━━━━━ DATA FOR REVIEW ━━━━━

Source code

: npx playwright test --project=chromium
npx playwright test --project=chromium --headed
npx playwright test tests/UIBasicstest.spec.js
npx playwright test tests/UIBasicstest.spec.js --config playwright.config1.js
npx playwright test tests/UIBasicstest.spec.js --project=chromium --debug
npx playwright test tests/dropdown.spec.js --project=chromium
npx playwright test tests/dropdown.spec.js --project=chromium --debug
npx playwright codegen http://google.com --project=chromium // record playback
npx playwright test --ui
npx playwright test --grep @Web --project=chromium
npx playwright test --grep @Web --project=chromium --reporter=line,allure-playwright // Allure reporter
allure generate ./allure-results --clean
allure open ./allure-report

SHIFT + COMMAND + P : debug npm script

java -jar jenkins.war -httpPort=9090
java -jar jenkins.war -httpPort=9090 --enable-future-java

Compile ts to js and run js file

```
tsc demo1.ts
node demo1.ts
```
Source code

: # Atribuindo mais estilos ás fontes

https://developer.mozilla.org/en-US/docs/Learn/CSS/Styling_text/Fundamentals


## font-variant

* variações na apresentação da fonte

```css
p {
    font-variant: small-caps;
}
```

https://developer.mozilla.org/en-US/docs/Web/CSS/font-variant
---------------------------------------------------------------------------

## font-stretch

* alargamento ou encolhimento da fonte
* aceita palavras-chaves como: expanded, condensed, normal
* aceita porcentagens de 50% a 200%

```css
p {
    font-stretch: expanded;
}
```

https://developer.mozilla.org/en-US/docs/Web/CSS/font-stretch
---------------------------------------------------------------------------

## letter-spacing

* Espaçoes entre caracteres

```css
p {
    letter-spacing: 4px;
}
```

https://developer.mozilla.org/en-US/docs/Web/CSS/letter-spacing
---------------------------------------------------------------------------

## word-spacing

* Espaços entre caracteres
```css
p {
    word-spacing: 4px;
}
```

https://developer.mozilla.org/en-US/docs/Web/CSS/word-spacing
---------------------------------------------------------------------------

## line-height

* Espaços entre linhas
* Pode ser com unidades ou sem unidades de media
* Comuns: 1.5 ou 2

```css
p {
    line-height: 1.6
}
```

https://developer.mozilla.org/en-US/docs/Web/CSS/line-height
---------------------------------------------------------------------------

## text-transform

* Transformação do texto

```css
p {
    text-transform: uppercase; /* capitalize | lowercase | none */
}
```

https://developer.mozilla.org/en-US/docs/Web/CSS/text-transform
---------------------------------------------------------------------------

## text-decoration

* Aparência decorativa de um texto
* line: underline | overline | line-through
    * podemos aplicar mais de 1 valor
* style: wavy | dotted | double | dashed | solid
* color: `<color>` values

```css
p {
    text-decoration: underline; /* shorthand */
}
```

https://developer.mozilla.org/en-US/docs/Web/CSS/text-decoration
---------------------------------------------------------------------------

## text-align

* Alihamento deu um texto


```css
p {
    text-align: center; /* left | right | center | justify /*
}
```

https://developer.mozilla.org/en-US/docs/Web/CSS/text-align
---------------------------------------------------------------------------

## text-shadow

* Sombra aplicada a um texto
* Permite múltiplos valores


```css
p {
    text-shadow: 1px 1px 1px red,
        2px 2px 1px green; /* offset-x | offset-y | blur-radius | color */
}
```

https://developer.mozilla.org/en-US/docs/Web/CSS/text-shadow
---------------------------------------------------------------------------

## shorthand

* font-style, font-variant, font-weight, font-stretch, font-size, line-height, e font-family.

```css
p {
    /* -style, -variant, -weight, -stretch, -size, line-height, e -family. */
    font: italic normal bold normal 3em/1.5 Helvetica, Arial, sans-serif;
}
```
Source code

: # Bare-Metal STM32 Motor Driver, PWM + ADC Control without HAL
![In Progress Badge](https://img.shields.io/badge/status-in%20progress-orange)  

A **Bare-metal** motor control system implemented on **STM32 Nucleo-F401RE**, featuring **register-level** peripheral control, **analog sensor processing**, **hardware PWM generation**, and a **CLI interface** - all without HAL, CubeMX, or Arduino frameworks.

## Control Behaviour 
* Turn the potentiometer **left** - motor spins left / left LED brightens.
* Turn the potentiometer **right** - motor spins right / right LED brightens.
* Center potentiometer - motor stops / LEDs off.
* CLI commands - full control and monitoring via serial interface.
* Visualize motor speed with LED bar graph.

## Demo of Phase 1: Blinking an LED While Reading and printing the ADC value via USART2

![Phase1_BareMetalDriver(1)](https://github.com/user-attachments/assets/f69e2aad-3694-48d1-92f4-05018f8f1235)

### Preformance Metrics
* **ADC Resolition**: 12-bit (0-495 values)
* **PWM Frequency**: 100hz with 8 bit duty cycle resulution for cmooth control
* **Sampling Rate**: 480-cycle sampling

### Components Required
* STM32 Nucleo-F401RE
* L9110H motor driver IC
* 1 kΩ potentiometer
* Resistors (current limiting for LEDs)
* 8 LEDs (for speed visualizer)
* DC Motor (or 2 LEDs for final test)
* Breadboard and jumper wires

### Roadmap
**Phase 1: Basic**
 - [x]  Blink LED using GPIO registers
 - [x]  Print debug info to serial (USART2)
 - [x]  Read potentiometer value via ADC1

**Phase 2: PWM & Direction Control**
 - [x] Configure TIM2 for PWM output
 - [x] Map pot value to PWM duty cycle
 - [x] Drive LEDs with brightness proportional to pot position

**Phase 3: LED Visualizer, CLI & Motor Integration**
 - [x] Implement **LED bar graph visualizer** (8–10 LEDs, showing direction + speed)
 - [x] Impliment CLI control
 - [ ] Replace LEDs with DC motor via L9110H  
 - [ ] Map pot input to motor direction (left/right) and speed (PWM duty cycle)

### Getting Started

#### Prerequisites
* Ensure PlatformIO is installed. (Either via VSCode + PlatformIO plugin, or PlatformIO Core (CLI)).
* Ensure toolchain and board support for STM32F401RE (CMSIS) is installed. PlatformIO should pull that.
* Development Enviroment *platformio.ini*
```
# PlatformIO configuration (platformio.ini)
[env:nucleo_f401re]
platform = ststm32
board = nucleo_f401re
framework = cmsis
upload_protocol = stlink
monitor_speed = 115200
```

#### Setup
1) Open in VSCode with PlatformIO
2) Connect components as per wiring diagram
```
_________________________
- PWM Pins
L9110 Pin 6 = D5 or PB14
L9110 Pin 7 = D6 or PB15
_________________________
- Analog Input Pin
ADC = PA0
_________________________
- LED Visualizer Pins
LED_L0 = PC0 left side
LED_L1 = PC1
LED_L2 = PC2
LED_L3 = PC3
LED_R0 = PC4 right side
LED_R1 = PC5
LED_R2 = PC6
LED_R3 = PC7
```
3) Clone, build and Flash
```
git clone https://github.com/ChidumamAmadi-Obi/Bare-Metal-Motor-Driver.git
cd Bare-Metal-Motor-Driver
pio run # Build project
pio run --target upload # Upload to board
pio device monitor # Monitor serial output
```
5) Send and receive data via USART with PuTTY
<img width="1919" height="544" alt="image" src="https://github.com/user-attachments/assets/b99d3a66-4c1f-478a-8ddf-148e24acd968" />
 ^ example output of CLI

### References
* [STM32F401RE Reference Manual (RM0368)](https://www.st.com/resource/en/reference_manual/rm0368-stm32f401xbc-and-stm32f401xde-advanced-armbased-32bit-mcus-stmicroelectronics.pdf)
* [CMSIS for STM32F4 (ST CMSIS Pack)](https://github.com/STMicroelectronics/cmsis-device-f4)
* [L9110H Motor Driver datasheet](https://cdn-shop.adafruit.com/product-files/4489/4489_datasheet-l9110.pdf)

━━━━━

**WORK REQUIRED**
Work out how many lines of the material contain the string "potentiometer"; nothing except that figure should be given.

**OUTPUT OF THE EXERCISE**
5